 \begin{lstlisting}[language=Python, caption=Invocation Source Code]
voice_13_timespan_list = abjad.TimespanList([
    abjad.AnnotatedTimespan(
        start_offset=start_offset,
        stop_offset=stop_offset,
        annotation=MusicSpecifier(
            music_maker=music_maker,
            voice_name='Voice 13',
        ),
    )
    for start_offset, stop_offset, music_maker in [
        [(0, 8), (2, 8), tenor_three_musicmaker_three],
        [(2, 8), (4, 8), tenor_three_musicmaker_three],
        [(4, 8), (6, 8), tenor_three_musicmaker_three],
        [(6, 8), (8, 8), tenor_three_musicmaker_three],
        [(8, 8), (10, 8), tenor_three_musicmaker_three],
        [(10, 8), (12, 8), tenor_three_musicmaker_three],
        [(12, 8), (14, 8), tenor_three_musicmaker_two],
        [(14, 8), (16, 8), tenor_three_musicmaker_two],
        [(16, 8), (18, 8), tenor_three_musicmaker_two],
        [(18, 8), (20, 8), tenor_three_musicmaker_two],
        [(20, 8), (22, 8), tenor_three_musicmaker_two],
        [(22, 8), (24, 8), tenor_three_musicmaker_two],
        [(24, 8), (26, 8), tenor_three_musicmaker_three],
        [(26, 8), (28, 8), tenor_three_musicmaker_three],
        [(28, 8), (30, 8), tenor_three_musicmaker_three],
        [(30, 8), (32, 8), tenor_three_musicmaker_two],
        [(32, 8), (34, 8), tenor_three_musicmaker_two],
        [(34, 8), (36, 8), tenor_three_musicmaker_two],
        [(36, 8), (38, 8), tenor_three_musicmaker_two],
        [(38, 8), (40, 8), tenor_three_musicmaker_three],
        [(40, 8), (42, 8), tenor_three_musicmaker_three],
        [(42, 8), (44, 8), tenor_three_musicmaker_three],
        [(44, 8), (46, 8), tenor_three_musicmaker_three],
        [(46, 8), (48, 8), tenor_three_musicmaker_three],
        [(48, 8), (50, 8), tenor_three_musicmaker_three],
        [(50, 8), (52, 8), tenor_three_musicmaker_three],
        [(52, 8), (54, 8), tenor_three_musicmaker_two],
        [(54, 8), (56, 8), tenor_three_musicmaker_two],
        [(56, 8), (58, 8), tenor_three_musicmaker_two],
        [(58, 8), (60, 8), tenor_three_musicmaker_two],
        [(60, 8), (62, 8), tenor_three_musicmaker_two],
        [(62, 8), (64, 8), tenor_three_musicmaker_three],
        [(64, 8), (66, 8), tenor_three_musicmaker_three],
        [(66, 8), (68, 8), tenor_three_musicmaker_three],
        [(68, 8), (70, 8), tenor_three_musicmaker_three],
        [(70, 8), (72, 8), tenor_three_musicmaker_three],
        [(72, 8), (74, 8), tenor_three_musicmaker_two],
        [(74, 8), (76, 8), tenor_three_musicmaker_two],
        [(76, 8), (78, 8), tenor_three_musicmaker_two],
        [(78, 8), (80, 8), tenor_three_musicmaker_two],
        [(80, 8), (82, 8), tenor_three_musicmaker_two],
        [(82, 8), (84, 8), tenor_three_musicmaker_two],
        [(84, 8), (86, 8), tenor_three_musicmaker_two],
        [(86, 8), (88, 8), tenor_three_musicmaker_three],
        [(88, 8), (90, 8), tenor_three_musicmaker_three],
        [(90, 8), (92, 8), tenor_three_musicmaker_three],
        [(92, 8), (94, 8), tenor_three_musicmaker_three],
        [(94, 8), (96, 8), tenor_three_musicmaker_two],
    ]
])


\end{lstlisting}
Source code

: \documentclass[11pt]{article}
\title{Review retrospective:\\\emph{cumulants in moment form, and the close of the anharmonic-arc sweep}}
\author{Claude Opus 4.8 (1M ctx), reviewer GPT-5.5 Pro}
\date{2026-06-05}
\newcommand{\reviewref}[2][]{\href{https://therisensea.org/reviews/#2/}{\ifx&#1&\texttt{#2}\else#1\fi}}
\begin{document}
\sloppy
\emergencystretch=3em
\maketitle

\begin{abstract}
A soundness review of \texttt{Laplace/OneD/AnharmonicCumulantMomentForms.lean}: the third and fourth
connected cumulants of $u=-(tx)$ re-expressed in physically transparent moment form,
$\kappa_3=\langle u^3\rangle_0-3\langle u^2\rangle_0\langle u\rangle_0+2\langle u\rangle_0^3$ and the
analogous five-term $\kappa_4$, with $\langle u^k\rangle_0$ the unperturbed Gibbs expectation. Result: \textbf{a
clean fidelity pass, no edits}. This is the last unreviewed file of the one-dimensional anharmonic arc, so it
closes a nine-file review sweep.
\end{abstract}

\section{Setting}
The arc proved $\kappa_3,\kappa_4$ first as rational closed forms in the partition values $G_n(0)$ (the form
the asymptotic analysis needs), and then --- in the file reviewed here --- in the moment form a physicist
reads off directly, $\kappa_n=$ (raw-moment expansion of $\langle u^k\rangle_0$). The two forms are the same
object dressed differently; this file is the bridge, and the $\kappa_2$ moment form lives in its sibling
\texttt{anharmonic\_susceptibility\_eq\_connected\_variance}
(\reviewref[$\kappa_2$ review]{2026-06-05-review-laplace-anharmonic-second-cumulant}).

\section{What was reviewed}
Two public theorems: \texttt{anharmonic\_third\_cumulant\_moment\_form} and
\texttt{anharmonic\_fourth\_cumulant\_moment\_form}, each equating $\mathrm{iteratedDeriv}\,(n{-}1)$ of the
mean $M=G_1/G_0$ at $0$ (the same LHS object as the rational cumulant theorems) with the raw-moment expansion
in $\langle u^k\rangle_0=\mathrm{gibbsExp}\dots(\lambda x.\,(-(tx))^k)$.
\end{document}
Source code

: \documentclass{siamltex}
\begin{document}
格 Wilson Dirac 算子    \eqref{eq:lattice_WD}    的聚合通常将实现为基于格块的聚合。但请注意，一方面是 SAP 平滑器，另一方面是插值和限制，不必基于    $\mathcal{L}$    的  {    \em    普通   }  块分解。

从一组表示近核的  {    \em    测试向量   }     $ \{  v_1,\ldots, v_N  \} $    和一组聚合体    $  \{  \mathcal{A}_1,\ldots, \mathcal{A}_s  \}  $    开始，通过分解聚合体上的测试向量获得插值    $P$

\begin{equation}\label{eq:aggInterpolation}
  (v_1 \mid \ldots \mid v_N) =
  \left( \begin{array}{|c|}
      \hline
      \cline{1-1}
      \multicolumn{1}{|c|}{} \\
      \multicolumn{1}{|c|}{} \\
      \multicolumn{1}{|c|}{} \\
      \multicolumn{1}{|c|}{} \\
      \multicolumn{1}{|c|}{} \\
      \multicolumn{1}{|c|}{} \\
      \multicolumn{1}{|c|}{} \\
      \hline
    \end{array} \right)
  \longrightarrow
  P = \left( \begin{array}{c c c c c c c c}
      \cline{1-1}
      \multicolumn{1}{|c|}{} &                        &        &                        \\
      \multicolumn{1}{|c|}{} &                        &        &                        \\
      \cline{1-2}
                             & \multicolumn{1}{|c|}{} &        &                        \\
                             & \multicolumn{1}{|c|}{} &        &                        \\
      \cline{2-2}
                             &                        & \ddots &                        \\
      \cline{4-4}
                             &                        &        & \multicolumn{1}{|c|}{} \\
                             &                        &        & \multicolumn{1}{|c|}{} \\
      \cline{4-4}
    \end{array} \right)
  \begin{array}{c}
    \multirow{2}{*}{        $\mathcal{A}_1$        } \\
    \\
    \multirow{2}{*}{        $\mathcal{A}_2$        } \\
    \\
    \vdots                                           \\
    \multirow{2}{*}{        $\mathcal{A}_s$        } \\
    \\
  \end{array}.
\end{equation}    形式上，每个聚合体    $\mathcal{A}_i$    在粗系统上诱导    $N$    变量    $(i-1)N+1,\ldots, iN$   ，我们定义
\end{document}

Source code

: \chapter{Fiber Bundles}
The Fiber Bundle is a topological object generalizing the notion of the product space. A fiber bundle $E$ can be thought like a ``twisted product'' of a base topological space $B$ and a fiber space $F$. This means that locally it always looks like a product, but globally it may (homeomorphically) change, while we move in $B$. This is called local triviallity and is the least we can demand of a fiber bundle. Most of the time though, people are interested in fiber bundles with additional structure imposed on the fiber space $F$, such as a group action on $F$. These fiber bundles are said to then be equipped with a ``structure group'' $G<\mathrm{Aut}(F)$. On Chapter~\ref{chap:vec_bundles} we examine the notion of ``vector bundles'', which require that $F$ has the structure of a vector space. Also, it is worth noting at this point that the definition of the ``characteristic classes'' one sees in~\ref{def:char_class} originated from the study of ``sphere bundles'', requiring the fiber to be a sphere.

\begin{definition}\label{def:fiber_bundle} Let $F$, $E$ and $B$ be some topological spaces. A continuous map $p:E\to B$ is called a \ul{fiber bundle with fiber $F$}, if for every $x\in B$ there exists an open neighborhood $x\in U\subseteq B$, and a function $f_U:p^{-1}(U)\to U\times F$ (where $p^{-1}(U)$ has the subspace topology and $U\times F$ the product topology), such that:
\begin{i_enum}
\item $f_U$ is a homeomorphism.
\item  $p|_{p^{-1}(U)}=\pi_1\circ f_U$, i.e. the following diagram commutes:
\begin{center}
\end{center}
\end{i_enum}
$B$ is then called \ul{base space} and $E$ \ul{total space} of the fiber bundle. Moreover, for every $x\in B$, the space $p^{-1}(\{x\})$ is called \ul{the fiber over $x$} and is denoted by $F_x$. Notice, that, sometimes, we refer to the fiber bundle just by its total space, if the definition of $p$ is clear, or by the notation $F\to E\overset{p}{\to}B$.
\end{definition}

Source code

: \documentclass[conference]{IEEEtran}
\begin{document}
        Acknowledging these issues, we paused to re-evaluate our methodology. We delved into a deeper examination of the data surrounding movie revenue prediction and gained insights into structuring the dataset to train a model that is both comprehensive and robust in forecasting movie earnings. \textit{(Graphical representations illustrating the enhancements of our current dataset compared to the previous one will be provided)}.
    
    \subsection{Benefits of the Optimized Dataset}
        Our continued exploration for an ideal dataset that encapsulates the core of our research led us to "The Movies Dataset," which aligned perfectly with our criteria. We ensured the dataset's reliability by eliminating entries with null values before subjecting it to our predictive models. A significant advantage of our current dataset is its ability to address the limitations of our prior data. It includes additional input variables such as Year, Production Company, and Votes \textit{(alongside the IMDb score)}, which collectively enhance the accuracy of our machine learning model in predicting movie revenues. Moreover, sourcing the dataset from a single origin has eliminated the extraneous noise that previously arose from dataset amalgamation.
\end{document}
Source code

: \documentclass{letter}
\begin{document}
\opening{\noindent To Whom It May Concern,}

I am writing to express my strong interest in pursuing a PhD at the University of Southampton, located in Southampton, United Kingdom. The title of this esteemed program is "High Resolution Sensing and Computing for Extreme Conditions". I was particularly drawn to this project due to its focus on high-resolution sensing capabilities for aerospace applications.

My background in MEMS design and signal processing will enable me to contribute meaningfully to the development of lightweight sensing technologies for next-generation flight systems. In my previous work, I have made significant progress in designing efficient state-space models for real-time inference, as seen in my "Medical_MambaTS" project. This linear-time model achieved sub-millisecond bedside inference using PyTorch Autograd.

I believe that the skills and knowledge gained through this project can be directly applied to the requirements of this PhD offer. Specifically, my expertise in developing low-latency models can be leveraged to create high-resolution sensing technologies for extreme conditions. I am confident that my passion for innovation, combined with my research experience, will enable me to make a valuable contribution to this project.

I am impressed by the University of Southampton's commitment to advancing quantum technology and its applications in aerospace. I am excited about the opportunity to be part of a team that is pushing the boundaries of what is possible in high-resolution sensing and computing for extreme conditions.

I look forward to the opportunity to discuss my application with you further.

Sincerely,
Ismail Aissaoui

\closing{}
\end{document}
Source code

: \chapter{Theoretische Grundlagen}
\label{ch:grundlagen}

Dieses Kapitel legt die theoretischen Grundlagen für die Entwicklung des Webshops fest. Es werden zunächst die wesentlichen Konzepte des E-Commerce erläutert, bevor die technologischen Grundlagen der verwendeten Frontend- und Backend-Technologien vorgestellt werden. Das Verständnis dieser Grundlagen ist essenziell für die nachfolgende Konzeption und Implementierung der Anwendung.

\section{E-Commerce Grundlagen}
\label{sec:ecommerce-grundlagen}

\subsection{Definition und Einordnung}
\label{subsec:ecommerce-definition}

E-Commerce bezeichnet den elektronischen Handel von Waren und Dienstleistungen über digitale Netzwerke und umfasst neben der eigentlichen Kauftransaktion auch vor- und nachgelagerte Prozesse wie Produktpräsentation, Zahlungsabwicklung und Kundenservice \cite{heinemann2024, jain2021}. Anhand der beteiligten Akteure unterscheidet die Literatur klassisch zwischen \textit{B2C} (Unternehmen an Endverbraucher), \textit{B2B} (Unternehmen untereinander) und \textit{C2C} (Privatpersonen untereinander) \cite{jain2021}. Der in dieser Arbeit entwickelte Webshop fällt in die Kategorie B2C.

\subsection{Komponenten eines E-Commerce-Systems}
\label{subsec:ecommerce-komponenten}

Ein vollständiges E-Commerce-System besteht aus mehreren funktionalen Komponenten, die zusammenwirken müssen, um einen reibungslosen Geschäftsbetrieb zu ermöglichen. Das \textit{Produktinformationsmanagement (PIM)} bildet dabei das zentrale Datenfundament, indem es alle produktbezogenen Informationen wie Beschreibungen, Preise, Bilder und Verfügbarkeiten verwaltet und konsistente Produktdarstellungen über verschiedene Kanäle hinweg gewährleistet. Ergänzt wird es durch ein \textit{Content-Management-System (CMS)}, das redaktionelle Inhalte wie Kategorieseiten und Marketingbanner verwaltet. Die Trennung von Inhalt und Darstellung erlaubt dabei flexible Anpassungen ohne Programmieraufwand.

|---|

TASK REQUIREMENTS
Pick out all lines from the data above in which the word "rational" appears.

RESPONSE TO THE EXERCISE
The arc proved $\kappa_3,\kappa_4$ first as rational closed forms in the partition values $G_n(0)$ (the form
mean $M=G_1/G_0$ at $0$ (the same LHS object as the rational cumulant theorems) with the raw-moment expansion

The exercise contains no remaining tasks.